Archiv-Ausgabe

 

Der Erste Weltkrieg in Europa 1915-1917 Teil 2 − Spezial 2/2017 (359)

 

Hauptthemen

Editorial

Dass das zweite Spezialheft zur Thematik des Ersten Weltkriegs anlässlich der 100. Wiederkehr des ersten der beiden großen Kriege des 20. Jahrhunderts nicht als Einzelheft, sondern in zwei Teilen erscheint, ist nicht nur der besonderen Dramatik der Zeitperiode von 1915 bis 1917 geschuldet, sondern gleichfalls auch der Fülle an zu berücksichtigenden Themenblöcken und Perspektiven. Dabei spielte natürlich das Faktum eine große Rolle, dass gerade anlässlich der 100. Wiederkehr der einzelnen Kriegsjahre zahlreiche Symposien und Kongresse die historische Forschung zum Themenkomplex des ersten Weltkrieges bedeutend beflügelt haben. Ebenso wurden in den letzten Jahren neue Quellen und Dokumente in Archiven und Studiensammlungen zugänglich.

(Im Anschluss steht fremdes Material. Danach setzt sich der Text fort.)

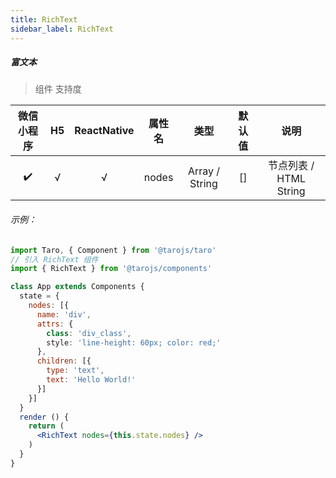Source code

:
 ```yaml
---
title: RichText
sidebar_label: RichText
---
```


##### 富文本

> 组件 支持度

| 微信小程序 | H5 | ReactNative | 属性名 | 类型 | 默认值 | 说明
| :-: | :-: | :-: | :-: | :-: | :-: | :-: |
| ✔️ | √ | √ | nodes | Array / String | [] | 节点列表 / HTML String

###### 示例：
```jsx
import Taro, { Component } from '@tarojs/taro'
// 引入 RichText 组件
import { RichText } from '@tarojs/components'

class App extends Components {
  state = {
    nodes: [{
      name: 'div',
      attrs: {
        class: 'div_class',
        style: 'line-height: 60px; color: red;'
      },
      children: [{
        type: 'text',
        text: 'Hello World!'
      }]
    }]
  }
  render () {
    return (
      <RichText nodes={this.state.nodes} />
    )
  }
}
```
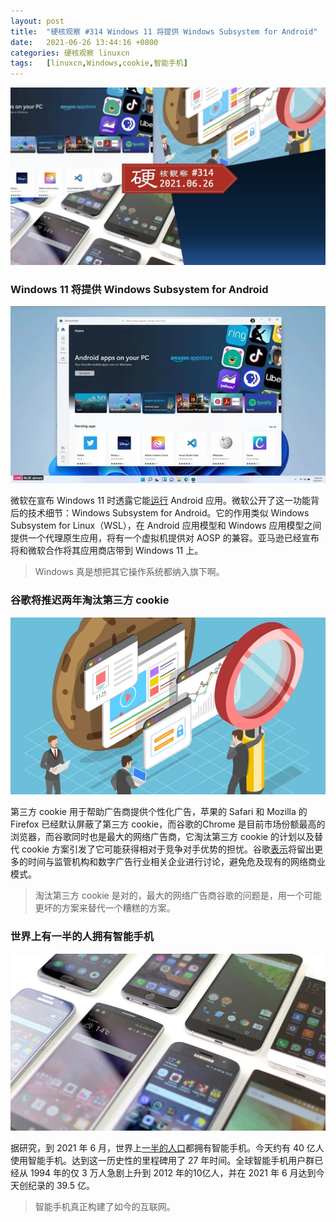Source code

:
 ```yaml
---
layout: post
title:	"硬核观察 #314 Windows 11 将提供 Windows Subsystem for Android"
date:	2021-06-26 13:44:16 +0800 
categories:	硬核观察 linuxcn 
tags:	[linuxcn,Windows,cookie,智能手机]
---
```



![](/Asserts/Images/album/202106/26/134314gefz6nh6bmbb6w60.jpg)


### Windows 11 将提供 Windows Subsystem for Android


![](/Asserts/Images/album/202106/26/134332hirduzsaslp9zful.jpg)


微软在宣布 Windows 11 时透露它能[运行](https://www.zdnet.com/article/microsoft-here-comes-the-windows-subsystem-for-android/) Android 应用。微软公开了这一功能背后的技术细节：Windows Subsystem for Android。它的作用类似 Windows Subsystem for Linux（WSL），在 Android 应用模型和 Windows 应用模型之间提供一个代理原生应用，将有一个虚拟机提供对 AOSP 的兼容。亚马逊已经宣布将和微软合作将其应用商店带到 Windows 11 上。



> 
> Windows 真是想把其它操作系统都纳入旗下啊。
> 
> 
> 


### 谷歌将推迟两年淘汰第三方 cookie


![](/Asserts/Images/album/202106/26/134346pf6e3jd2zhrhl9lt.jpg)


第三方 cookie 用于帮助广告商提供个性化广告，苹果的 Safari 和 Mozilla 的 Firefox 已经默认屏蔽了第三方 cookie，而谷歌的Chrome 是目前市场份额最高的浏览器，而谷歌同时也是最大的网络广告商，它淘汰第三方 cookie 的计划以及替代 cookie 方案引发了它可能获得相对于竞争对手优势的担忧。谷歌[表示](https://blog.google/products/chrome/updated-timeline-privacy-sandbox-milestones/)将留出更多的时间与监管机构和数字广告行业相关企业进行讨论，避免危及现有的网络商业模式。



> 
> 淘汰第三方 cookie 是对的，最大的网络广告商谷歌的问题是，用一个可能更坏的方案来替代一个糟糕的方案。
> 
> 
> 


### 世界上有一半的人拥有智能手机


![](/Asserts/Images/album/202106/26/134358ry5vqs4vs52c2ccs.jpg)


据研究，到 2021 年 6 月，世界上[一半的人口](https://news.strategyanalytics.com/press-releases/press-release-details/2021/Strategy-Analytics-Half-the-World-Owns-a-Smartphone/default.aspx)都拥有智能手机。今天约有 40 亿人使用智能手机。达到这一历史性的里程碑用了 27 年时间。全球智能手机用户群已经从 1994 年的仅 3 万人急剧上升到 2012 年的10亿人，并在 2021 年 6 月达到今天创纪录的 39.5 亿。



> 
> 智能手机真正构建了如今的互联网。
> 
> 
>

Der zweite Teil des TD-Spezial „Der Erste Weltkrieg 1915 - 1917“ ist als Ergänzung bzw. Fortführung der beiden bereits erschienenen Spezialhefte gedacht und widmet sich mit einem größeren Beitrag den militärischen Begebenheiten an der deutschen Westfront. Gerade der Zeitabschnitt von 1915 bis 1917 bedeutete für den westlichen Kriegsschauplatz in Frankreich eine maßgebliche Transformation des Kampfverfahrens auf beiden Seiten. Der Übergang zur Materialschlacht, bei der beide Seiten stetig zunehmende Massen an Menschen und Material auf das Schlachtfeld führten, brachte auch ein Massensterben in einem in der Kriegsgeschichte bis dato noch nie dagewesenen Ausmaß, und das oftmals bei lediglich geringen taktischen Erfolgen. Namen wie Verdun, Flandern, Ypern oder der Sommeabschnitt gelten auch heute noch als Synonyme für die sinnlose Opferung Hunderttausender Soldaten. Aber auch an den österreichisch-ungarischen Fronten entwickelte sich das Kampfverfahren weiter, vom linearen Stellungskrieg zur Zonenkampfführung. Die Ereignisse des Seekrieges bzw. der als Überblicksthema für den ganzen Weltkrieg geltende Beitrag über die Rolle der Frauen im Ersten Weltkrieg runden gemeinsam mit den Kurzbiographien wichtiger militärischer Protagonisten die militärische Perspektive ab. Den oftmals unterschätzten Vorgängen innerhalb der österreichisch-ungarischen Innen- und Außenpolitik wird in diesem Sonderheft gleichfalls breiter Raum gewidmet, um im allgemeinen historischen Kontext die politisch-militärische Wechselwirkung, insbesondere jedoch die Interessen der Habsburgermonarchie in der zweiten Kriegsphase darzustellen. Der Beitrag „Die Heimat möcht‘ ich wiedersehn“ ergänzt die genannten Darstellungen.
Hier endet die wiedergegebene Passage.